**Given data:**

^^^^^^^^^^^^^^^^

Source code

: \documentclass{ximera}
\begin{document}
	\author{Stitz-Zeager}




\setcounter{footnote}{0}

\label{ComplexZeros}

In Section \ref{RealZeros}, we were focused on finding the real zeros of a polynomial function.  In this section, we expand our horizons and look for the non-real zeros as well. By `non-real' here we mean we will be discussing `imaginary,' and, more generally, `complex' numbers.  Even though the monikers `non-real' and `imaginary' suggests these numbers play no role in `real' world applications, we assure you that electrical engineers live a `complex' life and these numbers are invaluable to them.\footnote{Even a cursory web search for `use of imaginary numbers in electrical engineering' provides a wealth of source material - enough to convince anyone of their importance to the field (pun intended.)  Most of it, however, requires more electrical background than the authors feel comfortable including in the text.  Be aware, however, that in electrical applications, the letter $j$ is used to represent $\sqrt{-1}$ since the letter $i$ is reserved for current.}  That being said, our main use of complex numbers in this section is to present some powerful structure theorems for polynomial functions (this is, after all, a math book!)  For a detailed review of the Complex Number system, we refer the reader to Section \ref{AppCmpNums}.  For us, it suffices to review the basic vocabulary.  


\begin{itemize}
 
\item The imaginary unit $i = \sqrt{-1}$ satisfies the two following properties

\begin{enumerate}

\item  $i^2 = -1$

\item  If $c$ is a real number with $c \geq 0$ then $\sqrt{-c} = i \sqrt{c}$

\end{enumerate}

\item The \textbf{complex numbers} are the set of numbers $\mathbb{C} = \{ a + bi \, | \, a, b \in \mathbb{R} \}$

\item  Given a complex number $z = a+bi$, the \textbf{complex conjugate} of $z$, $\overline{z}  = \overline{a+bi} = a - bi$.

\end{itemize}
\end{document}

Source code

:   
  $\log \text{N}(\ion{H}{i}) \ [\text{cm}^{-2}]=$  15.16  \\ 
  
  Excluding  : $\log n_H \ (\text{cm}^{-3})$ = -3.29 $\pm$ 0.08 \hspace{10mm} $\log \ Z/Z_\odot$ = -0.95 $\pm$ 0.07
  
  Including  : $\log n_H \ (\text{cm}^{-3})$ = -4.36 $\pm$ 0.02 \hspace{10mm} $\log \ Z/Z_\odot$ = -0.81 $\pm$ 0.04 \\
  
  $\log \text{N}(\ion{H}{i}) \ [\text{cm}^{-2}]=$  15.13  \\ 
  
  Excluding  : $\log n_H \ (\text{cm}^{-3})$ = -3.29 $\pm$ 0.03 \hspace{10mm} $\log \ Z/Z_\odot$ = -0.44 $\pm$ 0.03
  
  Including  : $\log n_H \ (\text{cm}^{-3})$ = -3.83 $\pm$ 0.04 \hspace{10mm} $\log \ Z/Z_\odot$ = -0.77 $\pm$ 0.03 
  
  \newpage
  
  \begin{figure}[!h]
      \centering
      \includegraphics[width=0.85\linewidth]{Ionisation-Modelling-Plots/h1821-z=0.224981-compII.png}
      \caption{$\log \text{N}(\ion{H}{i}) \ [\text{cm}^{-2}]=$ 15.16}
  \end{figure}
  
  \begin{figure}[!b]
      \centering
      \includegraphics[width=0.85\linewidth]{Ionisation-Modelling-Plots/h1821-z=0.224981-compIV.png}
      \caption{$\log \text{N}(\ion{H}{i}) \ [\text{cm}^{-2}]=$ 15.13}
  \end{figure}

^^^^^^^^^^^^^^^^

What's needed is an exact copy of every entry.

Source code

: \documentclass{ximera}
\begin{document}
	\author{Stitz-Zeager}




\setcounter{footnote}{0}

\label{ComplexZeros}

In Section \ref{RealZeros}, we were focused on finding the real zeros of a polynomial function.  In this section, we expand our horizons and look for the non-real zeros as well. By `non-real' here we mean we will be discussing `imaginary,' and, more generally, `complex' numbers.  Even though the monikers `non-real' and `imaginary' suggests these numbers play no role in `real' world applications, we assure you that electrical engineers live a `complex' life and these numbers are invaluable to them.\footnote{Even a cursory web search for `use of imaginary numbers in electrical engineering' provides a wealth of source material - enough to convince anyone of their importance to the field (pun intended.)  Most of it, however, requires more electrical background than the authors feel comfortable including in the text.  Be aware, however, that in electrical applications, the letter $j$ is used to represent $\sqrt{-1}$ since the letter $i$ is reserved for current.}  That being said, our main use of complex numbers in this section is to present some powerful structure theorems for polynomial functions (this is, after all, a math book!)  For a detailed review of the Complex Number system, we refer the reader to Section \ref{AppCmpNums}.  For us, it suffices to review the basic vocabulary.  


\begin{itemize}
 
\item The imaginary unit $i = \sqrt{-1}$ satisfies the two following properties

\begin{enumerate}

\item  $i^2 = -1$

\item  If $c$ is a real number with $c \geq 0$ then $\sqrt{-c} = i \sqrt{c}$

\end{enumerate}

\item The \textbf{complex numbers} are the set of numbers $\mathbb{C} = \{ a + bi \, | \, a, b \in \mathbb{R} \}$

\item  Given a complex number $z = a+bi$, the \textbf{complex conjugate} of $z$, $\overline{z}  = \overline{a+bi} = a - bi$.

\end{itemize}
\end{document}

Source code

:   
  $\log \text{N}(\ion{H}{i}) \ [\text{cm}^{-2}]=$  15.16  \\ 
  
  Excluding  : $\log n_H \ (\text{cm}^{-3})$ = -3.29 $\pm$ 0.08 \hspace{10mm} $\log \ Z/Z_\odot$ = -0.95 $\pm$ 0.07
  
  Including  : $\log n_H \ (\text{cm}^{-3})$ = -4.36 $\pm$ 0.02 \hspace{10mm} $\log \ Z/Z_\odot$ = -0.81 $\pm$ 0.04 \\
  
  $\log \text{N}(\ion{H}{i}) \ [\text{cm}^{-2}]=$  15.13  \\ 
  
  Excluding  : $\log n_H \ (\text{cm}^{-3})$ = -3.29 $\pm$ 0.03 \hspace{10mm} $\log \ Z/Z_\odot$ = -0.44 $\pm$ 0.03
  
  Including  : $\log n_H \ (\text{cm}^{-3})$ = -3.83 $\pm$ 0.04 \hspace{10mm} $\log \ Z/Z_\odot$ = -0.77 $\pm$ 0.03 
  
  \newpage
  
  \begin{figure}[!h]
      \centering
      \includegraphics[width=0.85\linewidth]{Ionisation-Modelling-Plots/h1821-z=0.224981-compII.png}
      \caption{$\log \text{N}(\ion{H}{i}) \ [\text{cm}^{-2}]=$ 15.16}
  \end{figure}
  
  \begin{figure}[!b]
      \centering
      \includegraphics[width=0.85\linewidth]{Ionisation-Modelling-Plots/h1821-z=0.224981-compIV.png}
      \caption{$\log \text{N}(\ion{H}{i}) \ [\text{cm}^{-2}]=$ 15.13}
  \end{figure}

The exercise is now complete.